(Supplied material Opens)
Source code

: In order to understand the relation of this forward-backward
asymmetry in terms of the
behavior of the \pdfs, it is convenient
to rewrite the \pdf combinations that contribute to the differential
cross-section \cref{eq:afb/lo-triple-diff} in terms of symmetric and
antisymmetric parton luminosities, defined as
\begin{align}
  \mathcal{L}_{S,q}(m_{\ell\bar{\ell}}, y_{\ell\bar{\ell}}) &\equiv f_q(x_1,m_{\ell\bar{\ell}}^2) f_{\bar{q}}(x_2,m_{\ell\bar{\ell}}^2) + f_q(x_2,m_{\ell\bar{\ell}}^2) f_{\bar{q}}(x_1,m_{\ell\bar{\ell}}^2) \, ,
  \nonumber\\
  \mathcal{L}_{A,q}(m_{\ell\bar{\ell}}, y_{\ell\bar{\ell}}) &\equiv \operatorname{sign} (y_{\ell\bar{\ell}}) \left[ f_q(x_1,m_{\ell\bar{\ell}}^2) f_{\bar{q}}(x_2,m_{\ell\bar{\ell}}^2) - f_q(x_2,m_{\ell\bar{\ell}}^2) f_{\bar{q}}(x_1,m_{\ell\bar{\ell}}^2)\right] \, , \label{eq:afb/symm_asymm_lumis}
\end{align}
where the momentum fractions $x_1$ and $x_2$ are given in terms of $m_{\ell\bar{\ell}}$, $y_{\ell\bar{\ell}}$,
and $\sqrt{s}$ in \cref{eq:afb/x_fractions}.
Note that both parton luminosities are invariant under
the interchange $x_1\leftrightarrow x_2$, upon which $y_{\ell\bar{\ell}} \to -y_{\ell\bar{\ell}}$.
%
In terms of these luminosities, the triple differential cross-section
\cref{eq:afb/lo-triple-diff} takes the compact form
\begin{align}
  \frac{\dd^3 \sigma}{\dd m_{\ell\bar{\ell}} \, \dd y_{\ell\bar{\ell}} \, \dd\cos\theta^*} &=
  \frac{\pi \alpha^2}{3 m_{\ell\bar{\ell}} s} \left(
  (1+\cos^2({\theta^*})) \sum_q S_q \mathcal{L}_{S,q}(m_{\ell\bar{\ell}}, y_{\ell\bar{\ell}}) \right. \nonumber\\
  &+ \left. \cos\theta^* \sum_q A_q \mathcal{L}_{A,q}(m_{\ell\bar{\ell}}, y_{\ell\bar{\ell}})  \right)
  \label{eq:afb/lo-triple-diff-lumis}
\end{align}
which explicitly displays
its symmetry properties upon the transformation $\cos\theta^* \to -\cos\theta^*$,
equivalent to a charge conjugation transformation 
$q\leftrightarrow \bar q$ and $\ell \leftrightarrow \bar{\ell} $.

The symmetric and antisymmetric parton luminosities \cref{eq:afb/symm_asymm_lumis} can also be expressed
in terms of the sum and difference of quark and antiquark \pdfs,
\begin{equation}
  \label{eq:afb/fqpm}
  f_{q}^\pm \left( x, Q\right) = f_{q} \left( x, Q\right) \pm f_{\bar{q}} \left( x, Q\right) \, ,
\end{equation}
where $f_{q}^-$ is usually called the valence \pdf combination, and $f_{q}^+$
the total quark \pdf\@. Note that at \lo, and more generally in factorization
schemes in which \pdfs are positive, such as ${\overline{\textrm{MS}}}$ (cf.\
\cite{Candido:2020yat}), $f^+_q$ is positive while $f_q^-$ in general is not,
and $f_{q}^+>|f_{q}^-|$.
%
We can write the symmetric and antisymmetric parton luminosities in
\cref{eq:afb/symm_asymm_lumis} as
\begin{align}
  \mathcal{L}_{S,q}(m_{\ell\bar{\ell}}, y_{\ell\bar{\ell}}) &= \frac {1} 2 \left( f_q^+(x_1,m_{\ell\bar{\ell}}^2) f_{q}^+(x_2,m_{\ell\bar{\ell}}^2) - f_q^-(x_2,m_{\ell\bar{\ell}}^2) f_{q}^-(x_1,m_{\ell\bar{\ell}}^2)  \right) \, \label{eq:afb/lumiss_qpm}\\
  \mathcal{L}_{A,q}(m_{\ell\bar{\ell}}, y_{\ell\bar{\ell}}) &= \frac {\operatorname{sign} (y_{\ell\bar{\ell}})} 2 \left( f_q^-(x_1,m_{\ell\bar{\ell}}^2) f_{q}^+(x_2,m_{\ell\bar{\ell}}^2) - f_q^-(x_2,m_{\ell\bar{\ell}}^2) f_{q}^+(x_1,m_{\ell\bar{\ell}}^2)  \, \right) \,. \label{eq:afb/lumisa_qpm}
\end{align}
(Supplied material Closes)
--- Try it ---
Return the whole listing exactly.

--- Finished exercise ---
Source code

: In order to understand the relation of this forward-backward
asymmetry in terms of the
behavior of the \pdfs, it is convenient
to rewrite the \pdf combinations that contribute to the differential
cross-section \cref{eq:afb/lo-triple-diff} in terms of symmetric and
antisymmetric parton luminosities, defined as
\begin{align}
  \mathcal{L}_{S,q}(m_{\ell\bar{\ell}}, y_{\ell\bar{\ell}}) &\equiv f_q(x_1,m_{\ell\bar{\ell}}^2) f_{\bar{q}}(x_2,m_{\ell\bar{\ell}}^2) + f_q(x_2,m_{\ell\bar{\ell}}^2) f_{\bar{q}}(x_1,m_{\ell\bar{\ell}}^2) \, ,
  \nonumber\\
  \mathcal{L}_{A,q}(m_{\ell\bar{\ell}}, y_{\ell\bar{\ell}}) &\equiv \operatorname{sign} (y_{\ell\bar{\ell}}) \left[ f_q(x_1,m_{\ell\bar{\ell}}^2) f_{\bar{q}}(x_2,m_{\ell\bar{\ell}}^2) - f_q(x_2,m_{\ell\bar{\ell}}^2) f_{\bar{q}}(x_1,m_{\ell\bar{\ell}}^2)\right] \, , \label{eq:afb/symm_asymm_lumis}
\end{align}
where the momentum fractions $x_1$ and $x_2$ are given in terms of $m_{\ell\bar{\ell}}$, $y_{\ell\bar{\ell}}$,
and $\sqrt{s}$ in \cref{eq:afb/x_fractions}.
Note that both parton luminosities are invariant under
the interchange $x_1\leftrightarrow x_2$, upon which $y_{\ell\bar{\ell}} \to -y_{\ell\bar{\ell}}$.
%
In terms of these luminosities, the triple differential cross-section
\cref{eq:afb/lo-triple-diff} takes the compact form
\begin{align}
  \frac{\dd^3 \sigma}{\dd m_{\ell\bar{\ell}} \, \dd y_{\ell\bar{\ell}} \, \dd\cos\theta^*} &=
  \frac{\pi \alpha^2}{3 m_{\ell\bar{\ell}} s} \left(
  (1+\cos^2({\theta^*})) \sum_q S_q \mathcal{L}_{S,q}(m_{\ell\bar{\ell}}, y_{\ell\bar{\ell}}) \right. \nonumber\\
  &+ \left. \cos\theta^* \sum_q A_q \mathcal{L}_{A,q}(m_{\ell\bar{\ell}}, y_{\ell\bar{\ell}})  \right)
  \label{eq:afb/lo-triple-diff-lumis}
\end{align}
which explicitly displays
its symmetry properties upon the transformation $\cos\theta^* \to -\cos\theta^*$,
equivalent to a charge conjugation transformation 
$q\leftrightarrow \bar q$ and $\ell \leftrightarrow \bar{\ell} $.

The symmetric and antisymmetric parton luminosities \cref{eq:afb/symm_asymm_lumis} can also be expressed
in terms of the sum and difference of quark and antiquark \pdfs,
\begin{equation}
  \label{eq:afb/fqpm}
  f_{q}^\pm \left( x, Q\right) = f_{q} \left( x, Q\right) \pm f_{\bar{q}} \left( x, Q\right) \, ,
\end{equation}
where $f_{q}^-$ is usually called the valence \pdf combination, and $f_{q}^+$
the total quark \pdf\@. Note that at \lo, and more generally in factorization
schemes in which \pdfs are positive, such as ${\overline{\textrm{MS}}}$ (cf.\
\cite{Candido:2020yat}), $f^+_q$ is positive while $f_q^-$ in general is not,
and $f_{q}^+>|f_{q}^-|$.
%
We can write the symmetric and antisymmetric parton luminosities in
\cref{eq:afb/symm_asymm_lumis} as
\begin{align}
  \mathcal{L}_{S,q}(m_{\ell\bar{\ell}}, y_{\ell\bar{\ell}}) &= \frac {1} 2 \left( f_q^+(x_1,m_{\ell\bar{\ell}}^2) f_{q}^+(x_2,m_{\ell\bar{\ell}}^2) - f_q^-(x_2,m_{\ell\bar{\ell}}^2) f_{q}^-(x_1,m_{\ell\bar{\ell}}^2)  \right) \, \label{eq:afb/lumiss_qpm}\\
  \mathcal{L}_{A,q}(m_{\ell\bar{\ell}}, y_{\ell\bar{\ell}}) &= \frac {\operatorname{sign} (y_{\ell\bar{\ell}})} 2 \left( f_q^-(x_1,m_{\ell\bar{\ell}}^2) f_{q}^+(x_2,m_{\ell\bar{\ell}}^2) - f_q^-(x_2,m_{\ell\bar{\ell}}^2) f_{q}^+(x_1,m_{\ell\bar{\ell}}^2)  \, \right) \,. \label{eq:afb/lumisa_qpm}
\end{align}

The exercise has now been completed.